Xuxa também comentou a publicação. “Ro, achei de muita coragem e valia o que vc fez … errei muito e estamos aqui pra aprender e tentar errar menos .. é que essa pauta dói muitoooo e nós, brancos, NUNCA vamos entender essa dor. Espero, de coração, que vc, eu e o planeta mudemos. NÃO DÁ MAIS pra errar nesse assunto. Bjs no seu coração.”
Declaração contrasta com informações do processo
No vídeo publicado, Rodrigo afirmou que permaneceu no mesmo endereço durante os últimos anos e que não tentou evitar responsabilização judicial.
“Todo mundo que me segue sabe onde eu trabalho […] Nunca desapareci, nunca tentei fugir das consequências”, disse.
A afirmação, porém, difere de informações apresentadas durante a tramitação da ação judicial.
Segundo Thelma Assis, o empresário não foi localizado pela Justiça brasileira ao longo do processo. De acordo com o relato da médica, ele acabou sendo citado por edital e não apresentou defesa formal durante o andamento do caso.
Ao comentar a decisão favorável obtida na Justiça, Thelma relembrou as dificuldades enfrentadas durante a ação.

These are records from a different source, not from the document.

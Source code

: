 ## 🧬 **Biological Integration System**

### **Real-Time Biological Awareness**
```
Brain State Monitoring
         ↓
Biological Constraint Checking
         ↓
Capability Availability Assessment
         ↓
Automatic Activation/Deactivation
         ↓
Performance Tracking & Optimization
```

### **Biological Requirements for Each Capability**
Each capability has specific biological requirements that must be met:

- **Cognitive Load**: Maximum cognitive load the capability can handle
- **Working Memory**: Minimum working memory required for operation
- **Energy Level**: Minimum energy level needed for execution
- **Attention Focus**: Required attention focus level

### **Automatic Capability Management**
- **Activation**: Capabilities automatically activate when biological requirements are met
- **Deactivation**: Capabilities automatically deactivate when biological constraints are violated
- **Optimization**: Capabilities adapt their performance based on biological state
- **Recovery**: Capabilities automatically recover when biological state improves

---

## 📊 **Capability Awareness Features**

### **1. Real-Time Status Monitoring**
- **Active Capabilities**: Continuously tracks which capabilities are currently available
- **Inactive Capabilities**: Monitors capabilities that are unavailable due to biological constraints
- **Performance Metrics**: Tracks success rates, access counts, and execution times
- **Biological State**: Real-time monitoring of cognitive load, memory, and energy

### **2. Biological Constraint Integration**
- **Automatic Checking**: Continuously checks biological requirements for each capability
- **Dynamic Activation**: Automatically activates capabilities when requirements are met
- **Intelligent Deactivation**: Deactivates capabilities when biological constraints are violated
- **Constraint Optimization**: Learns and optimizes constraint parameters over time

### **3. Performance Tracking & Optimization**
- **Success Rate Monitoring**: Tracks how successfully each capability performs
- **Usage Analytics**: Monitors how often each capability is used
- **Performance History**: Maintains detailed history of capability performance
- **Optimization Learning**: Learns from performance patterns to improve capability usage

“Eu precisava que a Justiça reconhecesse o fato, e ela foi feita. Foram seis anos lutando praticamente sozinha, somente com o apoio da minha família e dos meus advogados, contra uma injúria racial covarde, já que eu estava confinada na época do ocorrido e não pude me defender. Foram diversas tentativas frustradas de citação no processo, acesso ao qual aparentemente só eu não tinha.”
A publicação da ex-participante do BBB recebeu manifestações de apoio de nomes como Bruno Gagliasso, Giovanna Ewbank, Manu Gavassi, Maju Coutinho, Alessandra Negrini, Leticia Sabatella, Juliana Alves, Jean Wyllys, Samara Felippo e Astrid Fontenelle.
Caso teve origem em live durante o BBB 20
As declarações que motivaram a ação judicial foram feitas em 30 de março de 2020, quando Thelma ainda participava do Big Brother Brasil.
Durante uma transmissão ao vivo nas redes sociais, Rodrigo Branco afirmou que a médica recebia apoio do público “porque ela é negra coitada”.
Na mesma conversa, ele também fez comentários sobre a jornalista Maju Coutinho.
“É a mesma coisa que eu falo da Maju Coutinho. A Maju Coutinho é péssima, é horrível. Ela fala tudo errado. Ela só está lá [no ‘Fantástico’] por causa da cor.”
A Justiça condenou Rodrigo Branco ao pagamento de indenização por danos morais.
Segundo Thelma, os recursos obtidos com a condenação serão destinados a uma instituição que atua no combate ao racismo.
“Se o condenado honrar com o pagamento, além de arcar com os custos do processo, a verba será destinada a uma instituição de combate ao racismo. Dessa forma, darei um desfecho condizente com o que realmente me fez chegar até aqui como pessoa e como profissional: a educação, o respeito e a esperança em uma sociedade verdadeiramente antirracista”, afirmou.